── The records ──
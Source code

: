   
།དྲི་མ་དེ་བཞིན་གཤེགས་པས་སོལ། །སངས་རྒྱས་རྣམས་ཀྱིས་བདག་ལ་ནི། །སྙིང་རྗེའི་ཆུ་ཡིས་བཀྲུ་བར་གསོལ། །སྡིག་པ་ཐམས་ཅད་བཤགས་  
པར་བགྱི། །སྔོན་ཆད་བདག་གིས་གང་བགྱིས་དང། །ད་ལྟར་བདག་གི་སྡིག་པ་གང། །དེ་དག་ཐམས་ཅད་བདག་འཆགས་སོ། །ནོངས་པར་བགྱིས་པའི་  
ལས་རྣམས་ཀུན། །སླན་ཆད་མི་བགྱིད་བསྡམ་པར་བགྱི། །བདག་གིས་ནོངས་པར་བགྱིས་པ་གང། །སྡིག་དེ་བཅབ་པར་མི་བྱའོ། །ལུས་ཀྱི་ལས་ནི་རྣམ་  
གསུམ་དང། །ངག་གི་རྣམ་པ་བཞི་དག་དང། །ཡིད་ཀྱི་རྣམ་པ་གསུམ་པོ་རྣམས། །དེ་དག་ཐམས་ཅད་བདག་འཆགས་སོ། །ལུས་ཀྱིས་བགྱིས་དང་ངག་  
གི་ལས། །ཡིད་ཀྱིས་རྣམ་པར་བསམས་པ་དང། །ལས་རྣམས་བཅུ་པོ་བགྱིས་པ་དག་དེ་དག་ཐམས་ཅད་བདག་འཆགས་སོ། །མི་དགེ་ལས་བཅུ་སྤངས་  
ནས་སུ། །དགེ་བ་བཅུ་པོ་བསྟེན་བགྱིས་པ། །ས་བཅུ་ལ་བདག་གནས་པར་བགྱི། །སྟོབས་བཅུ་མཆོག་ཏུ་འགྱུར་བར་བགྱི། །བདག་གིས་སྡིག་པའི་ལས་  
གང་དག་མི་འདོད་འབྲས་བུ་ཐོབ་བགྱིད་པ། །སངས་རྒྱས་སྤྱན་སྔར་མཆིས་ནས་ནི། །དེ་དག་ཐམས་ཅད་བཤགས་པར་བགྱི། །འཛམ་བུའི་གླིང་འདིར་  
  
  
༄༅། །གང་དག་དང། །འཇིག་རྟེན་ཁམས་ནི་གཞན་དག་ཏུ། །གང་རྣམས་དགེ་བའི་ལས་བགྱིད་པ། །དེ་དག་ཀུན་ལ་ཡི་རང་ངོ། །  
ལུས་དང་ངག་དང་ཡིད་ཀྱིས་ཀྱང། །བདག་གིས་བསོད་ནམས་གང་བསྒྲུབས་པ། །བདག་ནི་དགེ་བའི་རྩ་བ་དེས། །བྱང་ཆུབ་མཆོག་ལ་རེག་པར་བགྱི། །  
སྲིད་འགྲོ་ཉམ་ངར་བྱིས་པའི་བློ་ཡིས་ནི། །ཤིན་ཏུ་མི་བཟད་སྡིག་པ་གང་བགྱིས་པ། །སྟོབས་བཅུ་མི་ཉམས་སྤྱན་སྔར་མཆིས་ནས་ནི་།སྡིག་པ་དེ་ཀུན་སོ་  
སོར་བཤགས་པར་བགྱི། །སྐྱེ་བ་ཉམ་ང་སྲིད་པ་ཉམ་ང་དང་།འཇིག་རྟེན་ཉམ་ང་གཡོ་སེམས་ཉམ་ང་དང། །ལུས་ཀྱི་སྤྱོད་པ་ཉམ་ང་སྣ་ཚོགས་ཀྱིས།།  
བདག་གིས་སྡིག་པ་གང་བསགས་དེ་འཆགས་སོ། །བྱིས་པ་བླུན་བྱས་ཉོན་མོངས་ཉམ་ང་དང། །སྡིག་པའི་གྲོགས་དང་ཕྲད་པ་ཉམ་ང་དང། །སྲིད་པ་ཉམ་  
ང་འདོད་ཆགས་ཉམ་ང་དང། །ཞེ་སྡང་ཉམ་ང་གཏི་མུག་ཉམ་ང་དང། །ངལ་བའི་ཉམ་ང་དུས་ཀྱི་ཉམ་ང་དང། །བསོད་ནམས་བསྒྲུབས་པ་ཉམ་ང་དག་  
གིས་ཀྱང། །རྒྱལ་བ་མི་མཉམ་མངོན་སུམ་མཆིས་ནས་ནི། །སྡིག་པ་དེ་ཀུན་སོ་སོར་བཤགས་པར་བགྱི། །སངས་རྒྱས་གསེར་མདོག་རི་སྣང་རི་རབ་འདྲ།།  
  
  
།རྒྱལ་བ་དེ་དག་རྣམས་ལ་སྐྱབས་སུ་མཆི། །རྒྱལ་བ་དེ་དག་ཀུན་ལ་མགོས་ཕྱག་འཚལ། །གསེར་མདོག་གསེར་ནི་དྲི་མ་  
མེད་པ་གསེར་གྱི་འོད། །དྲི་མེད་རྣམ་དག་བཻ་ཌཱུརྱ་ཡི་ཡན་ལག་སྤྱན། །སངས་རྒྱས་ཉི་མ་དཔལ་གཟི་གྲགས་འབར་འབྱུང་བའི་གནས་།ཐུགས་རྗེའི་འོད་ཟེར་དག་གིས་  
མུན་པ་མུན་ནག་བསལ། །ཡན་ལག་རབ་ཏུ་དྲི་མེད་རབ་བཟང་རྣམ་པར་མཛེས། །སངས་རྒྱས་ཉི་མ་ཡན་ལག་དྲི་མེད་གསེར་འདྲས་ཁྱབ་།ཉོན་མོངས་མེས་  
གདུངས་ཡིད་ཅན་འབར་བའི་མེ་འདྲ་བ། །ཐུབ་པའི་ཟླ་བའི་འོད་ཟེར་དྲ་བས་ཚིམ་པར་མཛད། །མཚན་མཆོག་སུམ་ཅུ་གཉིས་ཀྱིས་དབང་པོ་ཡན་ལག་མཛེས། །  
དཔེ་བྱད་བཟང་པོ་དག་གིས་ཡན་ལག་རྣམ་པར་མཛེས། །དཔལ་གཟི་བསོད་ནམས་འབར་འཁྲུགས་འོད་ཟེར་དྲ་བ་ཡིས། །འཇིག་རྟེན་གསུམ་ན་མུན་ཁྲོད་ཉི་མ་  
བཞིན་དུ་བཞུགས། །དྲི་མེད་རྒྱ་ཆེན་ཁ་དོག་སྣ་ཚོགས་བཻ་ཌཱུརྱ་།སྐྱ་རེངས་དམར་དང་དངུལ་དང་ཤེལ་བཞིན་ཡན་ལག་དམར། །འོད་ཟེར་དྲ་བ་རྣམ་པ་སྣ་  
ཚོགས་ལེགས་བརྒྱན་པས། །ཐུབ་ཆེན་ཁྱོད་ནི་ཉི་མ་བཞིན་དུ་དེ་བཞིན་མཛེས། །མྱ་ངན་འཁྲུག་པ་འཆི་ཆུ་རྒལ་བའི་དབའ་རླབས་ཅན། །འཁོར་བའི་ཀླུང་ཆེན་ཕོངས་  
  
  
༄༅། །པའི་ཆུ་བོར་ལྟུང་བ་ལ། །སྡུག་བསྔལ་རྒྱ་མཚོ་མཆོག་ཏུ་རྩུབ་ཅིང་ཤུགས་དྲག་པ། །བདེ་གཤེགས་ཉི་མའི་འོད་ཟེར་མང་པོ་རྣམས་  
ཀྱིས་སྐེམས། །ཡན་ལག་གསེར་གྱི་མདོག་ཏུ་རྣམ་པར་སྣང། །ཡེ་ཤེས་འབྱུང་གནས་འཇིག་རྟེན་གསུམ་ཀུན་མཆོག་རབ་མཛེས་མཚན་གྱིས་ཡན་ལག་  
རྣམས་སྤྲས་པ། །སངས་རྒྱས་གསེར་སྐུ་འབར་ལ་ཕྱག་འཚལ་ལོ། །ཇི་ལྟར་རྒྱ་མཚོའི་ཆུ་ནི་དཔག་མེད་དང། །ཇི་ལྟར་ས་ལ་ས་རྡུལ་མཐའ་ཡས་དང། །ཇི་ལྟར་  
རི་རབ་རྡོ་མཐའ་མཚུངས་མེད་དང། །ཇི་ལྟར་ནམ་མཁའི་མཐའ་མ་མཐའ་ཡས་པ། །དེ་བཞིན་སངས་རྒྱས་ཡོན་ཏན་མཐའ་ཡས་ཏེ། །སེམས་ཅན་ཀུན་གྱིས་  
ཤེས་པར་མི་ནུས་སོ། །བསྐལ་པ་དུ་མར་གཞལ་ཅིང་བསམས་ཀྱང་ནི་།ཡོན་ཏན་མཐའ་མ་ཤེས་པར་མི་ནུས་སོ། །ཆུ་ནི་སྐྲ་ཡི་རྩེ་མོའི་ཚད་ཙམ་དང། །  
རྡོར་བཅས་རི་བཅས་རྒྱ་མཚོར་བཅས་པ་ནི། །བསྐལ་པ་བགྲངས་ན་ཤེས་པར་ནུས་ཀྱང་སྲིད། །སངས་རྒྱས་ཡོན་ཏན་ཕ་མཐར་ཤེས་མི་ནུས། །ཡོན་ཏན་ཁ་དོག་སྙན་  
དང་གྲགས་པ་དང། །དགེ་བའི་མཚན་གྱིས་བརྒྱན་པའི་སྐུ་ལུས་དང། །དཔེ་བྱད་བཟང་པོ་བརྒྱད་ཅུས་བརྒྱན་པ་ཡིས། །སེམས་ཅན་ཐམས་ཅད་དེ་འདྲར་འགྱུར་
───
(What is being asked): Repeat word for word every line from the start of the entries to the line holding "ནས་སུ། །དགེ་བ་བཅུ་པོ་བསྟེན་བགྱིས་པ། །ས་བཅུ་ལ་བདག་གནས་པར་བགྱི།", inclusive, and nothing else.

(Written answer):
Source code

:   
།དྲི་མ་དེ་བཞིན་གཤེགས་པས་སོལ། །སངས་རྒྱས་རྣམས་ཀྱིས་བདག་ལ་ནི། །སྙིང་རྗེའི་ཆུ་ཡིས་བཀྲུ་བར་གསོལ། །སྡིག་པ་ཐམས་ཅད་བཤགས་  
པར་བགྱི། །སྔོན་ཆད་བདག་གིས་གང་བགྱིས་དང། །ད་ལྟར་བདག་གི་སྡིག་པ་གང། །དེ་དག་ཐམས་ཅད་བདག་འཆགས་སོ། །ནོངས་པར་བགྱིས་པའི་  
ལས་རྣམས་ཀུན། །སླན་ཆད་མི་བགྱིད་བསྡམ་པར་བགྱི། །བདག་གིས་ནོངས་པར་བགྱིས་པ་གང། །སྡིག་དེ་བཅབ་པར་མི་བྱའོ། །ལུས་ཀྱི་ལས་ནི་རྣམ་  
གསུམ་དང། །ངག་གི་རྣམ་པ་བཞི་དག་དང། །ཡིད་ཀྱི་རྣམ་པ་གསུམ་པོ་རྣམས། །དེ་དག་ཐམས་ཅད་བདག་འཆགས་སོ། །ལུས་ཀྱིས་བགྱིས་དང་ངག་  
གི་ལས། །ཡིད་ཀྱིས་རྣམ་པར་བསམས་པ་དང། །ལས་རྣམས་བཅུ་པོ་བགྱིས་པ་དག་དེ་དག་ཐམས་ཅད་བདག་འཆགས་སོ། །མི་དགེ་ལས་བཅུ་སྤངས་  
ནས་སུ། །དགེ་བ་བཅུ་པོ་བསྟེན་བགྱིས་པ། །ས་བཅུ་ལ་བདག་གནས་པར་བགྱི། །སྟོབས་བཅུ་མཆོག་ཏུ་འགྱུར་བར་བགྱི། །བདག་གིས་སྡིག་པའི་ལས་  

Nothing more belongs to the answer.